Hassan permanecerá en el centro de protección de UNICEF/ CIR 24 horas más, hasta que los trabajadores sociales finalicen los trámites de reunificación familiar, para garantizar que Hassan esté a salvo al cuidado de su hermano. 

Protección constante

Hay varias razones por las que tantos niños huyen solos de la República Árabe Siria.

Algunos temen que se les reclute en algún grupo armado o que se les detenga por ser parientes de combatientes. Otros quieren huir de la violencia constante, o han sido separados por la fuerza de sus familias, o han perdido a sus parientes.

“Algunos de los niños que llegaron solos no tienen más de 9 años” indica Dominique Hyde Representante de UNICEF en Jordania. “Han presenciado atrocidades terribles y han corrido peligros enormes al huir del conflicto sin sus familias. Se trata de niños que han estado enormemente expuestos al abuso y la explotación”.

UNICEF y CIR ofrece apoyo especializado día y noche para identificar y atender a estos niños.

Antes de que se reúnan con sus parientes, se verifican rigurosamente los vínculos familiares. Cuando no es posible localizar a ningún pariente del niño, se le pone a cargo de una familia de crianza de Za’atari que ha sido previamente investigada, capacitada y aprobada. Los trabajadores sociales verifican diariamente la situación de esos niños.

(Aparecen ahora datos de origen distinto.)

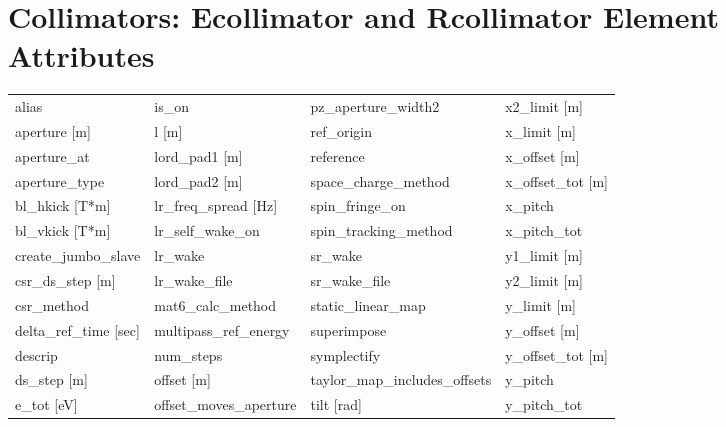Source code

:  \section{Collimators: Ecollimator and Rcollimator Element Attributes}
 \label{s:list.collimator}
 
 \begin{tabular}{llll} \toprule
alias                            & is_on                            & pz_aperture_width2               & x2_limit [m]                     \\
aperture [m]                     & l [m]                            & ref_origin                       & x_limit [m]                      \\
aperture_at                      & lord_pad1 [m]                    & reference                        & x_offset [m]                     \\
aperture_type                    & lord_pad2 [m]                    & space_charge_method              & x_offset_tot [m]                 \\
bl_hkick [T*m]                   & lr_freq_spread [Hz]              & spin_fringe_on                   & x_pitch                          \\
bl_vkick [T*m]                   & lr_self_wake_on                  & spin_tracking_method             & x_pitch_tot                      \\
create_jumbo_slave               & lr_wake                          & sr_wake                          & y1_limit [m]                     \\
csr_ds_step [m]                  & lr_wake_file                     & sr_wake_file                     & y2_limit [m]                     \\
csr_method                       & mat6_calc_method                 & static_linear_map                & y_limit [m]                      \\
delta_ref_time [sec]             & multipass_ref_energy             & superimpose                      & y_offset [m]                     \\
descrip                          & num_steps                        & symplectify                      & y_offset_tot [m]                 \\
ds_step [m]                      & offset [m]                       & taylor_map_includes_offsets      & y_pitch                          \\
e_tot [eV]                       & offset_moves_aperture            & tilt [rad]                       & y_pitch_tot                      \\

\end{tabular}
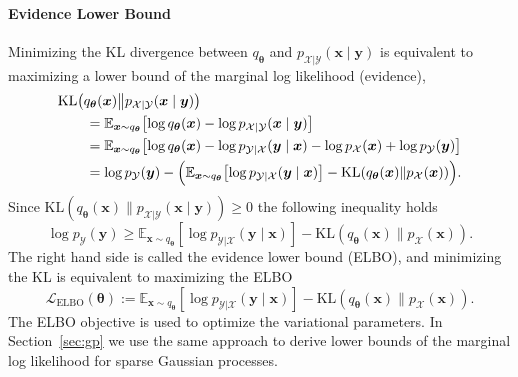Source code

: \paragraph{Evidence Lower Bound} 
Minimizing the  KL divergence between $q_{\boldsymbol{\theta}}$ and $p_{\mathcal{X}|\mathcal{Y}}(\boldsymbol{x}\mid\boldsymbol{y})$ is equivalent to maximizing a lower bound of the marginal log likelihood (evidence),
\begin{align*}
\MoveEqLeft
\mathrm{KL}\!\left(
q_{\boldsymbol{\theta}}(\boldsymbol{x})
\middle\|
p_{\mathcal{X}|\mathcal{Y}}(\boldsymbol{x}\mid\boldsymbol{y})
\right)
\\
&=
\mathbb{E}_{\boldsymbol{x}\sim q_{\boldsymbol{\theta}}}\!\left[
\log q_{\boldsymbol{\theta}}(\boldsymbol{x})
-\log p_{\mathcal{X}|\mathcal{Y}}(\boldsymbol{x}\mid\boldsymbol{y})
\right]
\\
&=
\mathbb{E}_{\boldsymbol{x}\sim q_{\boldsymbol{\theta}}}\!\left[
\log q_{\boldsymbol{\theta}}(\boldsymbol{x})
-\log p_{\mathcal{Y}|\mathcal{X}}(\boldsymbol{y}\mid\boldsymbol{x})
-\log p_{\mathcal{X}}(\boldsymbol{x})
+\log p_{\mathcal{Y}}(\boldsymbol{y})
\right]
\\
&=
\log p_{\mathcal{Y}}(\boldsymbol{y})
-
\Bigl(
\mathbb{E}_{\boldsymbol{x}\sim q_{\boldsymbol{\theta}}}\!\left[
\log p_{\mathcal{Y}|\mathcal{X}}(\boldsymbol{y}\mid\boldsymbol{x})
\right]
-
\mathrm{KL}\!\left(
q_{\boldsymbol{\theta}}(\boldsymbol{x})
\middle\|
p_{\mathcal{X}}(\boldsymbol{x})
\right)
\Bigr).
\end{align*}
Since $\mathrm{KL}\!\left(q_{\boldsymbol{\theta}}(\boldsymbol{x})\|p_{\mathcal{X}|\mathcal{Y}}(\boldsymbol{x}\mid\boldsymbol{y})\right) \geq 0$ the following inequality holds
\begin{equation*}
    \log p_{\mathcal{Y}}(\boldsymbol{y}) \geq \mathbb{E}_{\boldsymbol{x}\sim q_{\boldsymbol{\theta}}}\!\left[\log p_{\mathcal{Y}|\mathcal{X}}(\boldsymbol{y}\mid\boldsymbol{x})\right]
    -
    \mathrm{KL}\!\left(q_{\boldsymbol{\theta}}(\boldsymbol{x})\|p_{\mathcal{X}}(\boldsymbol{x})\right).
\end{equation*}
    The right hand side is called the evidence lower bound (ELBO), and minimizing the KL is equivalent to maximizing the ELBO 
\begin{equation}
    \mathcal{L}_{\mathrm{ELBO}}(\boldsymbol{\theta})
    :=
    \mathbb{E}_{\boldsymbol{x}\sim q_{\boldsymbol{\theta}}}\!\left[\log p_{\mathcal{Y}|\mathcal{X}}(\boldsymbol{y}\mid\boldsymbol{x})\right]
    -
    \mathrm{KL}\!\left(q_{\boldsymbol{\theta}}(\boldsymbol{x})\|p_{\mathcal{X}}(\boldsymbol{x})\right).
    \label{eq:elbo}
\end{equation}
The ELBO objective is used to optimize the variational  parameters. 
In Section~\ref{sec:gp} we use the same approach to derive lower bounds of the marginal log likelihood for sparse Gaussian processes.


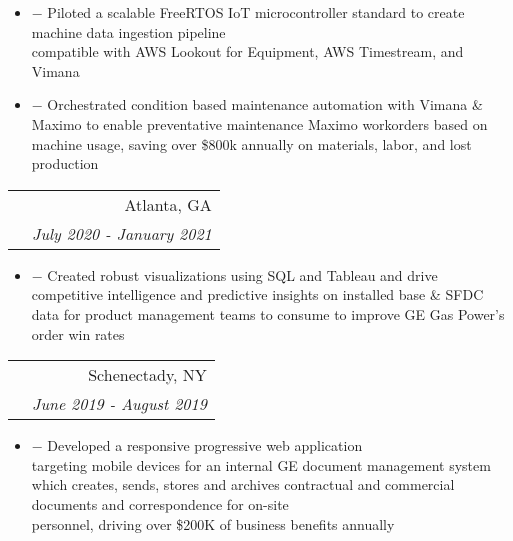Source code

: \documentclass[10pt]{article}
\newcommand{\fancyunderline}[1]{%
    \uline{\phantom{#1}}%
    \llap{\contour{white}{#1}}%
}
\newenvironment{details}
{ \begin{itemize}
    \setlength{\itemsep}{0pt}
    \setlength{\parskip}{0pt}
    \setlength{\parsep}{0pt}     
}
{ \end{itemize}}
\newenvironment{indentDetails}
{ \begin{itemize}[leftmargin=*,labelindent=20pt]
    \setlength{\itemsep}{0pt}
    \setlength{\parskip}{0pt}
    \setlength{\parsep}{0pt}     
}
{ \end{itemize}}
\begin{document}
    \begin{indentDetails}
        \item[$-$] Piloted a scalable FreeRTOS IoT microcontroller standard to create machine data ingestion pipeline \\ compatible with AWS Lookout for Equipment, AWS Timestream, and Vimana
        \item[$-$] Orchestrated condition based maintenance automation with Vimana \& Maximo to enable preventative maintenance Maximo workorders based on machine usage, saving over \$800k annually on materials, labor, and lost production
    \end{indentDetails}
    \vspace{-6pt}
    \begin{tabular*}{1.015\textwidth}{l@{\extracolsep{\fill}}r}
        \hspace{-5pt} & Atlanta, GA \\
        \hspace{7.5pt} \fancyunderline{Data Analyst} & \textit{\small July 2020 - January 2021} \\
    \end{tabular*}\vspace{-2.5pt}
    \begin{indentDetails}
        \item[$-$] Created robust visualizations using SQL and Tableau and drive competitive intelligence and predictive insights on installed base \& SFDC data for product management teams to consume to improve GE Gas Power's order win rates
    \end{indentDetails}
    \vspace{-6pt}
    \begin{tabular*}{1.015\textwidth}{l@{\extracolsep{\fill}}r}
        \hspace{-5pt} & Schenectady, NY \\
        \hspace{-7.5pt} \fancyunderline{Digital Techonology Leadership Program Intern: Lead Mobile Developer} & \textit{\small June 2019 - August 2019} \\
    \end{tabular*}\vspace{-2.5pt}
    \begin{details}
        \item[$-$] Developed a responsive progressive web application \\ targeting mobile devices for an internal GE document management system which creates, sends, stores and archives contractual and commercial documents and correspondence for on-site \\ personnel, driving over \$200K of business benefits annually 
    \end{details}
\end{document}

Mientras en toda la región persista la crisis de los refugiados, un número cada vez mayor de niños como Ahmad y Hassan continuarán realizando solos peligrosas travesías similares.

UNICEF y sus aliados hacen todo lo posible por garantizar la protección de esos niños vulnerables, para que sus peligrosos viajes solitarios tengan un final seguro.

*Los nombres de los niños han sido modificados.